1. Prerequisites
Install Dart SDK and verify:
dart --version
Recommended:
- Dart 3.10+.
- Git.
- Optional: FVM if you manage multiple SDKs.
Official docs:
2. Create the package skeleton
Create a console package:
dart create -t console-full gedcom_matcher_like cd gedcom_matcher_like
This gives you:
- A package manifest.
- A bin entry point.
- Initial tests.
3. Add dependencies
You need:
- args for CLI options.
- gedcom_parser for GEDCOM parsing.
- test and lints in dev dependencies.
dart pub add args dart pub add gedcom_parser dart pub add dev:test dart pub add dev:lints dart pub get
Sources:
4. Define your architecture first
Use this layered structure:
- Core domain models.
- GEDCOM adapter.
- Text normalization.
- Matching/scoring engine.
- Output formatter.
- CLI orchestrator.
Design principle:
- Keep terminal parsing separate from matching logic.
- Make matching logic fully testable without filesystem access.
5. Build domain models
Create immutable data classes for people and match results.
enum OutputFormat { table, json, csv, markdown }
class PersonRecord {
const PersonRecord({
required this.id,
required this.givenName,
required this.surname,
required this.sex,
this.birthDate,
this.birthPlace,
this.deathDate,
this.deathPlace,
this.spouseName,
});
final String id;
final String givenName;
final String surname;
final String sex;
final String? birthDate;
final String? birthPlace;
final String? deathDate;
final String? deathPlace;
final String? spouseName;
String get fullName => ('$givenName $surname').trim();
}
class MatchOptions {
const MatchOptions({
this.minConfidence = 0,
this.weightName = 40,
this.weightBirthDate = 20,
this.weightBirthPlace = 10,
this.weightDeathDate = 10,
this.weightSex = 10,
this.weightSpouse = 10,
this.maxCandidates,
});
final int minConfidence;
final int weightName;
final int weightBirthDate;
final int weightBirthPlace;
final int weightDeathDate;
final int weightSex;
final int weightSpouse;
final int? maxCandidates;
}
class MatchResult {
const MatchResult({
required this.left,
required this.right,
required this.confidence,
required this.reasons,
});
final PersonRecord left;
final PersonRecord right;
final int confidence;
final List<String> reasons;
}
6. Build GEDCOM parsing adapter
Wrap gedcom_parser so your app depends on your own internal model, not on external package types directly.

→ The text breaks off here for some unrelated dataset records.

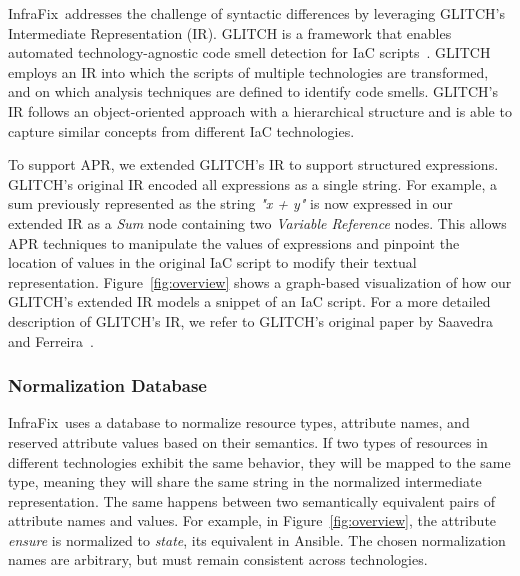 \documentclass[sigconf,nonacm]{acmart}
\def\name{{\sc InfraFix}}
\begin{document}
\name\ addresses the challenge of syntactic differences by leveraging GLITCH's Intermediate Representation (IR).
GLITCH is a framework that enables automated technology-agnostic code smell detection for IaC scripts~\cite{saavedra2022glitch,saavedra2023polyglot}.
GLITCH employs an IR into which the scripts of multiple technologies are transformed, and on which analysis techniques are defined to identify code smells.
GLITCH's IR follows an object-oriented approach with a hierarchical structure and is able to capture similar concepts from different IaC technologies. 

To support APR, we extended GLITCH's IR to support structured expressions. GLITCH's original IR encoded all expressions as a single string. For example, a sum previously represented as the string \emph{"x + y"} is now expressed in our extended IR as a \emph{Sum} node containing two \emph{Variable Reference} nodes. This allows APR techniques to manipulate the values of expressions and pinpoint the location of values in the original IaC script to modify their textual representation. Figure~\ref{fig:overview} shows a graph-based visualization of how our GLITCH's extended IR models a snippet of an IaC script. For a more detailed description of GLITCH's IR, we refer to GLITCH's original paper by Saavedra and Ferreira~\cite{saavedra2022glitch}.

\subsubsection{Normalization Database}

\name\ uses a database to normalize resource types, attribute names, and reserved attribute values based on their semantics. 
If two types of resources in different technologies exhibit the same behavior, they will be mapped to the same type, meaning they will share the same string in the normalized intermediate representation.
The same happens between two semantically equivalent pairs of attribute names and values. For example, in Figure~\ref{fig:overview}, the attribute \emph{ensure} is normalized to \emph{state}, its equivalent in Ansible. The chosen normalization names are arbitrary, but must remain consistent across technologies.
\end{document}
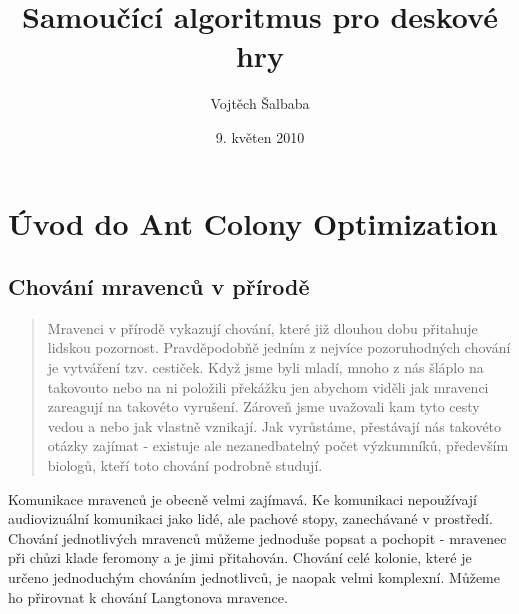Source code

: \documentclass[12pt]{article}
\title{Samoučící algoritmus pro deskové hry}
\author{Vojtěch Šalbaba}
\date{9. květen 2010}
\begin{document}
\maketitle
\newpage

\medskip
\section{Úvod do Ant Colony Optimization}
\subsection{Chování mravenců v přírodě}
\begin{quotation}
Mravenci v přírodě vykazují chování, které již dlouhou dobu přitahuje lidskou pozornost. Pravděpodob\v{n}ě jedním z nejvíce pozoruhodných chování je vytváření tzv. cestiček. Když jsme byli mladí, mnoho z nás šláplo na takovouto  nebo na ni položili překážku jen abychom viděli jak mravenci zareagují na takovéto vyrušení. Zárove\v{n} jsme uvažovali kam tyto cesty vedou a nebo jak vlastně vznikají. Jak vyrůstáme, přestávají nás takovéto otázky zajímat - existuje ale nezanedbatelný počet výzkumníků, především biologů, kteří toto chování podrobně studují. \cite{dorigo2004}
\end{quotation}
Komunikace mravenců je obecně velmi zajímavá. Ke komunikaci nepoužívají audiovizuální komunikaci jako lidé, ale pachové stopy, zanechávané v prostředí. Chování jednotlivých mravenců můžeme jednoduše popsat a pochopit - mravenec při chůzi klade feromony a je jimi přitahován. Chování celé kolonie, které je určeno jednoduchým chováním jednotlivců, je naopak velmi komplexní. Můžeme ho přirovnat k chování Langtonova mravence. 
\end{document}
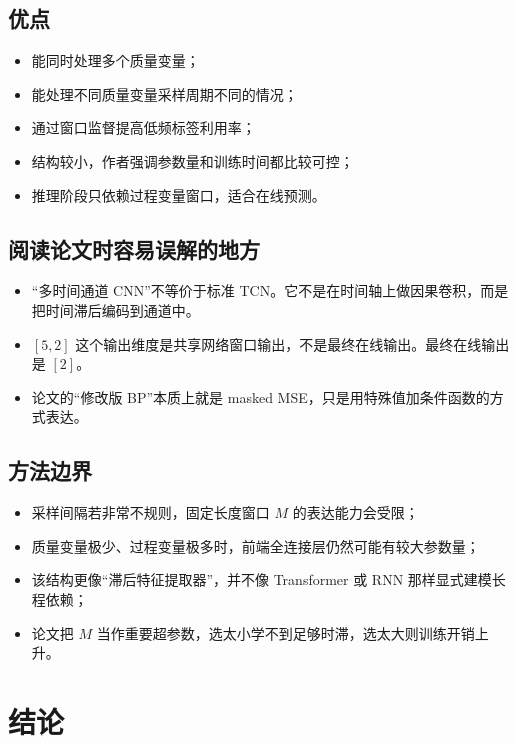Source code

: \documentclass[UTF8]{ctexart}
\begin{document}
\subsection{优点}

\begin{itemize}
    \item 能同时处理多个质量变量；
    \item 能处理不同质量变量采样周期不同的情况；
    \item 通过窗口监督提高低频标签利用率；
    \item 结构较小，作者强调参数量和训练时间都比较可控；
    \item 推理阶段只依赖过程变量窗口，适合在线预测。
\end{itemize}

\subsection{阅读论文时容易误解的地方}

\begin{itemize}
    \item “多时间通道 CNN”不等价于标准 TCN。它不是在时间轴上做因果卷积，而是把时间滞后编码到通道中。
    \item $[5,2]$ 这个输出维度是共享网络窗口输出，不是最终在线输出。最终在线输出是 $[2]$。
    \item 论文的“修改版 BP”本质上就是 masked MSE，只是用特殊值加条件函数的方式表达。
\end{itemize}

\subsection{方法边界}

\begin{itemize}
    \item 采样间隔若非常不规则，固定长度窗口 $M$ 的表达能力会受限；
    \item 质量变量极少、过程变量极多时，前端全连接层仍然可能有较大参数量；
    \item 该结构更像“滞后特征提取器”，并不像 Transformer 或 RNN 那样显式建模长程依赖；
    \item 论文把 $M$ 当作重要超参数，选太小学不到足够时滞，选太大则训练开销上升。
\end{itemize}

\section{结论}
\end{document}
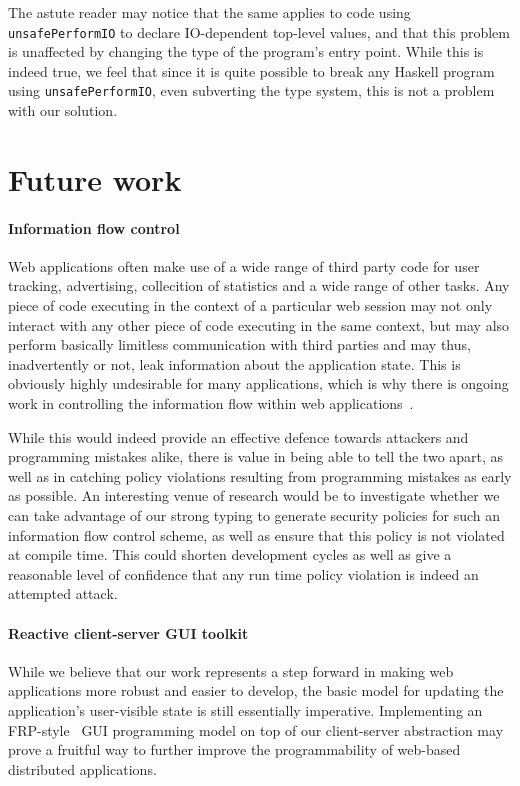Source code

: \documentclass[preprint]{sigplanconf}
\begin{document}
The astute reader may notice that the same applies to code using
\lstinline!unsafePerformIO! to declare IO-dependent top-level values, and that
this problem is unaffected by changing the type of the program's entry point.
While this is indeed true, we feel that since it is quite possible to break
any Haskell program using \lstinline!unsafePerformIO!, even subverting the type
system, this is not a problem with our solution.

\section{Future work}

\paragraph{Information flow control} Web applications often make use of a wide
range of third party code for user tracking, advertising, collecition of
statistics and a wide range of other tasks. Any piece of code executing in the
context of a particular web session may not only interact with any other piece
of code executing in the same context, but may also perform basically limitless
communication with third parties and may thus, inadvertently or not, leak
information about the application state. This is obviously highly undesirable
for many applications, which is why there is ongoing work in controlling the
information flow within web applications\ \cite{jsflow}.

While this would indeed provide an effective defence towards attackers and
programming mistakes alike, there is value in being able to tell the two apart,
as well as in catching policy violations resulting from programming mistakes
as early as possible. An interesting venue of research would be to investigate
whether we can take advantage of our strong typing to generate security policies
for such an information flow control scheme, as well as ensure that this policy
is not violated at compile time. This could shorten development cycles as well
as give a reasonable level of confidence that any run time policy violation is
indeed an attempted attack.

\paragraph{Reactive client-server GUI toolkit} While we believe that our work
represents a step forward in making web applications more robust and easier to
develop, the basic model for updating the application's user-visible state is
still essentially imperative. Implementing an FRP-style\ \cite{ppfrp} GUI
programming model on top of our client-server abstraction may prove a fruitful
way to further improve the programmability of web-based distributed
applications.
\end{document}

import 'package:gedcom_parser/gedcom_parser.dart' as gp;
class GedcomAdapter {
const GedcomAdapter();
List<PersonRecord> parse(String content) {
final parser = gp.GedcomParser();
final lines = content.split(RegExp(r'\r?\n'));
final data = parser.parseLines(lines);
final recordsById = <String, PersonRecord>{};
for (final entry in data.persons.entries) {
final p = entry.value;
recordsById[entry.key] = PersonRecord(
id: p.id,
givenName: p.firstName,
surname: p.lastName,
sex: p.sex,
birthDate: p.birthDate,
birthPlace: p.birthPlace,
deathDate: p.deathDate,
deathPlace: p.deathPlace,
);
}
final spouseNamesById = <String, Set<String>>{};
for (final family in data.families.values) {
_link(spouseNamesById, recordsById, family.husbandId, family.wifeId);
_link(spouseNamesById, recordsById, family.wifeId, family.husbandId);
}
return recordsById.values.map((record) {
final spouseNames = spouseNamesById[record.id];
return PersonRecord(
id: record.id,
givenName: record.givenName,
surname: record.surname,
sex: record.sex,
birthDate: record.birthDate,
birthPlace: record.birthPlace,
deathDate: record.deathDate,
deathPlace: record.deathPlace,
spouseName: spouseNames == null || spouseNames.isEmpty
? null
: (spouseNames.toList()..sort()).join(', '),
);
}).toList(growable: false);
}
void _link(
Map<String, Set<String>> spouseNamesById,
Map<String, PersonRecord> recordsById,
String? personId,
String? spouseId,
) {
if (personId == null || spouseId == null) return;
final spouse = recordsById[spouseId];
if (spouse == null || spouse.fullName.isEmpty) return;
spouseNamesById.putIfAbsent(personId, () => <String>{}).add(spouse.fullName);
}
}
Why this adapter matters:
- Easy to swap parser implementation later.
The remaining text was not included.